Writing in The Daily Telegraph, Mr Cameron stated that despite changes in the world, “the nuclear threat has not gone away”.
“The significant new fact we have to consider is this: the number of nuclear states has not diminished in recent years – and there is a real risk of new nuclear-armed states emerging,” said Mr Cameron.
He pointed specifically towards the continuing defiance of Iran and the “highly unpredictable and aggressive regime in North Korea”.
The Prime Minster also had a message for those, including his coalition partners, who believe a cheaper option is available: “I have seen no evidence that there are cheaper ways of providing a credible alternative to our plans for a successor and I am simply not prepared to settle for something that does not do the job.”

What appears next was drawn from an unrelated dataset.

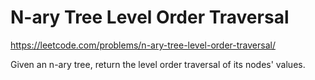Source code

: # N-ary Tree Level Order Traversal

https://leetcode.com/problems/n-ary-tree-level-order-traversal/

Given an n-ary tree, return the level order traversal of its nodes' values.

General defence funding also featured in the article, aiming to offer reassurance that money spent on Trident will not come at the expense of the UK’s other defence capabilities.
Mr Cameron discussed continued investment in intelligence agencies, police, the Royal Navy and the Army, saying he wanted to ensure that “our conventional forces are keeping pace with the modern threat”.
The Prime Minister also addressed multilateral disarmament, describing a world without nuclear weapons as “a fine ideal”.
However, without any such agreement, Mr Cameron wants evidence that the UK is under no nuclear threat before he would consider giving up our nuclear weapons.
Furthermore, he believes any sort of unilateral disarmament aimed at encouraging others to follow would be “an act of naivety”, and added that: “It would be seen by our adversaries not as wisdom, but weakness.”
Mr Cameron’s commitment to Trident is clear and the recent activity of North Korea will only strengthen the Prime Minister’s resolve.